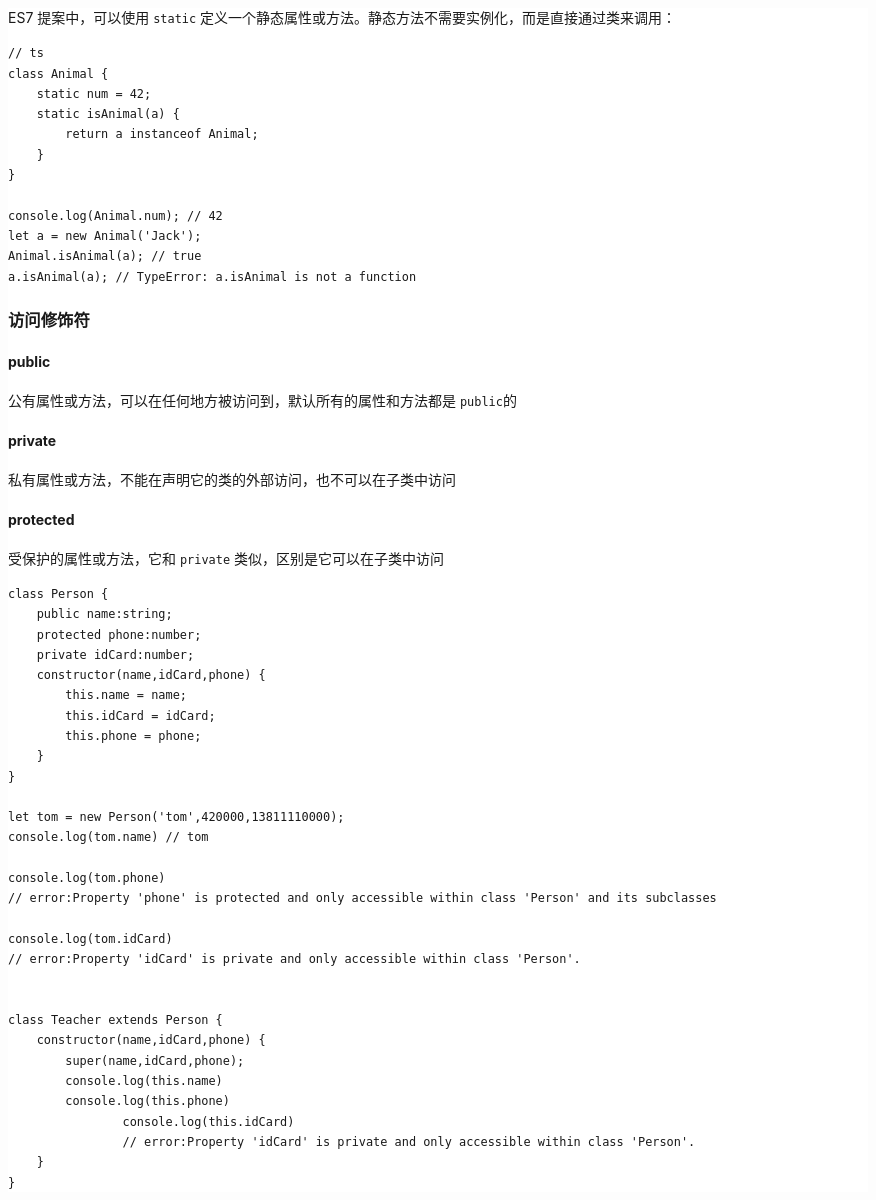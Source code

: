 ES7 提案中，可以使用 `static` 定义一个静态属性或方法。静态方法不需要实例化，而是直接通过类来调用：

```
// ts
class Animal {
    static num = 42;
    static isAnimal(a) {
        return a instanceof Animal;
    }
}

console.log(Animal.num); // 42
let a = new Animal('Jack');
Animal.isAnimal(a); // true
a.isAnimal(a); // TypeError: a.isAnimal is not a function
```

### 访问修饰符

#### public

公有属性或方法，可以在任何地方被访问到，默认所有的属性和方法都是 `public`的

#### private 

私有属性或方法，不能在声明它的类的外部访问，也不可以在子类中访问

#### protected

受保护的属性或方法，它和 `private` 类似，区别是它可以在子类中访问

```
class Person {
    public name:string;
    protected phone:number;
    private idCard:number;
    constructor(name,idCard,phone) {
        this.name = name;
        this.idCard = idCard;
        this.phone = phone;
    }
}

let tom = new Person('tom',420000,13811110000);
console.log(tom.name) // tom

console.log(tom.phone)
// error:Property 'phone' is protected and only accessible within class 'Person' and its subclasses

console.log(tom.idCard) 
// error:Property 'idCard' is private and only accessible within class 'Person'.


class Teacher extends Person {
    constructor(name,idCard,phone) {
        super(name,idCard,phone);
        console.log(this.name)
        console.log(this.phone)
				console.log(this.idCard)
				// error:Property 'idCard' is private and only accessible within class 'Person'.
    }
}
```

--*--

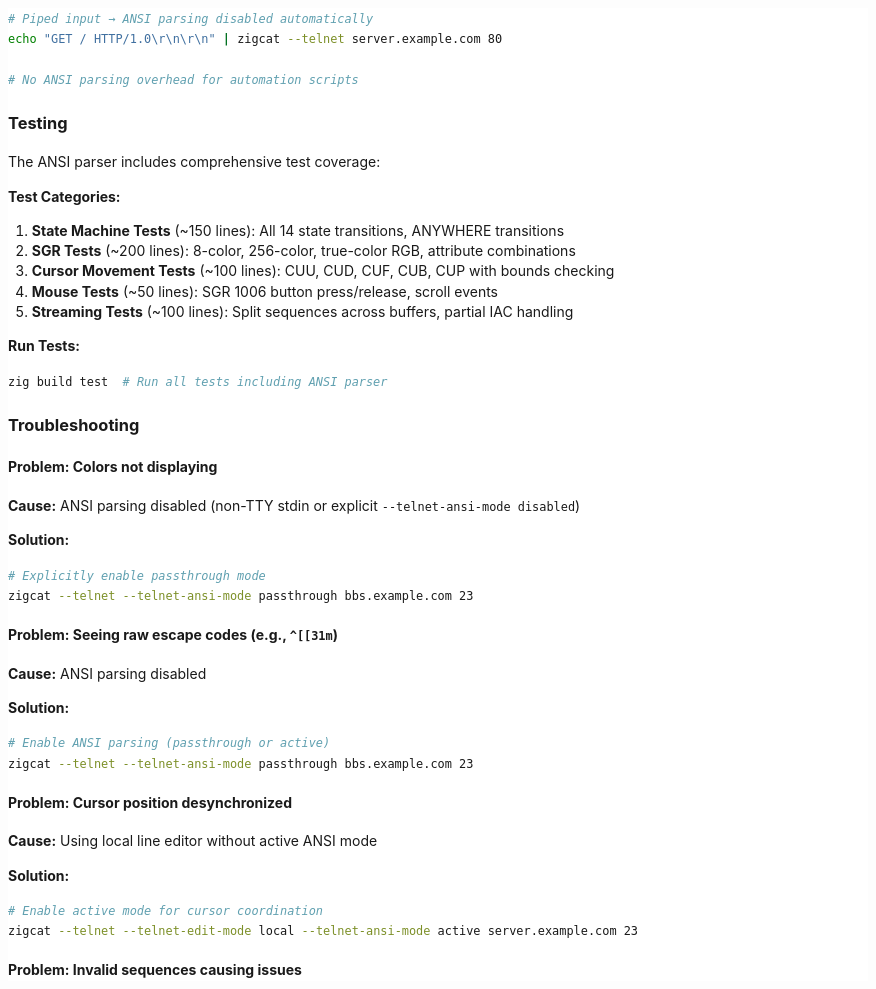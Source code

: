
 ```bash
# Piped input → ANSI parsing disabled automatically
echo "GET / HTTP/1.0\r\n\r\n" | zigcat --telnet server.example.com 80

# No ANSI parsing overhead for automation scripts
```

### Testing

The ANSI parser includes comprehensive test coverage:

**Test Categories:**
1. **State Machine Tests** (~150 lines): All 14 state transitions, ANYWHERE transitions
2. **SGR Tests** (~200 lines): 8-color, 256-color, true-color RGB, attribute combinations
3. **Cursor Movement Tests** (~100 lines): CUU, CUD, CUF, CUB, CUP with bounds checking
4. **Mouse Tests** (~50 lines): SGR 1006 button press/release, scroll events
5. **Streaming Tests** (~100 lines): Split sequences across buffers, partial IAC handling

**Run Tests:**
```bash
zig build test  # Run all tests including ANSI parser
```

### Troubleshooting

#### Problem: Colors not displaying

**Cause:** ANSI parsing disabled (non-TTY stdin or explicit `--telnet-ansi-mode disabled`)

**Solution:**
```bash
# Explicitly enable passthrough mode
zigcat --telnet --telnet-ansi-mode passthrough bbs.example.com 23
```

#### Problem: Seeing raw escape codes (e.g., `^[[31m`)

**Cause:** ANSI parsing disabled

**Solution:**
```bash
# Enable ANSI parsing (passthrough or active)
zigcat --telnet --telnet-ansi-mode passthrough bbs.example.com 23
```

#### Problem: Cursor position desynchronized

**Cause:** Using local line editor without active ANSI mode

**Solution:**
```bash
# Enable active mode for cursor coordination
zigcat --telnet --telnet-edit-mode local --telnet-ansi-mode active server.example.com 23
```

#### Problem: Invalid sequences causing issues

--*--

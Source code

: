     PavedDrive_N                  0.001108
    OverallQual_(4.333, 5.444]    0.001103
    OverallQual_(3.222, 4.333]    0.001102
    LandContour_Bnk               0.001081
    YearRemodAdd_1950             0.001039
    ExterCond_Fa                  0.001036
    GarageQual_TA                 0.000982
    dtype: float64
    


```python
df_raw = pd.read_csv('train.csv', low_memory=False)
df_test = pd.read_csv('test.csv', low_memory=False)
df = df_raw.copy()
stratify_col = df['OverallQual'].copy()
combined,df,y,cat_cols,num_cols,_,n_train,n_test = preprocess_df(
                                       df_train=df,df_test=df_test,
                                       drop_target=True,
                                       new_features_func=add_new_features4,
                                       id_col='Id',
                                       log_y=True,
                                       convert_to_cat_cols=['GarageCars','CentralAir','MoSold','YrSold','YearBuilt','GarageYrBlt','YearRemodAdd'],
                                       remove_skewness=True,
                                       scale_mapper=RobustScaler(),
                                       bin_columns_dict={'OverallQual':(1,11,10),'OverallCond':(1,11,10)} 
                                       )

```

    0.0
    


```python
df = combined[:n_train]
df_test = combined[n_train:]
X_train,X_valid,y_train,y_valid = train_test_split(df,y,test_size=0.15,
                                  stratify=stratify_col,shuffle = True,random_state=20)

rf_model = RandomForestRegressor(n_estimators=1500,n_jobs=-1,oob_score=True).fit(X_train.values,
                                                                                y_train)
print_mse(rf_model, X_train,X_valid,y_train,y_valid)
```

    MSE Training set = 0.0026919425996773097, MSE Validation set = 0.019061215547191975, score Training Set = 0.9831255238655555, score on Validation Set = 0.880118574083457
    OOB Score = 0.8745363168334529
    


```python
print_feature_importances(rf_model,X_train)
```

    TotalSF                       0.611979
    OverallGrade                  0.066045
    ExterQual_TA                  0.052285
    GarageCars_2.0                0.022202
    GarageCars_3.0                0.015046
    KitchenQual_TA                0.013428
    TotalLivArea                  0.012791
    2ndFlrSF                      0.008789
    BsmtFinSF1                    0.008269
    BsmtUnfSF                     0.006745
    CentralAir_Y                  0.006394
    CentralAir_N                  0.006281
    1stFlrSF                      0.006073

--*--

**What to do:** Bring together all lines in the records where the word "this" is found.

**Answer for the task:**
        this.name = name;
        this.idCard = idCard;
        this.phone = phone;
        console.log(this.name)
        console.log(this.phone)
				console.log(this.idCard)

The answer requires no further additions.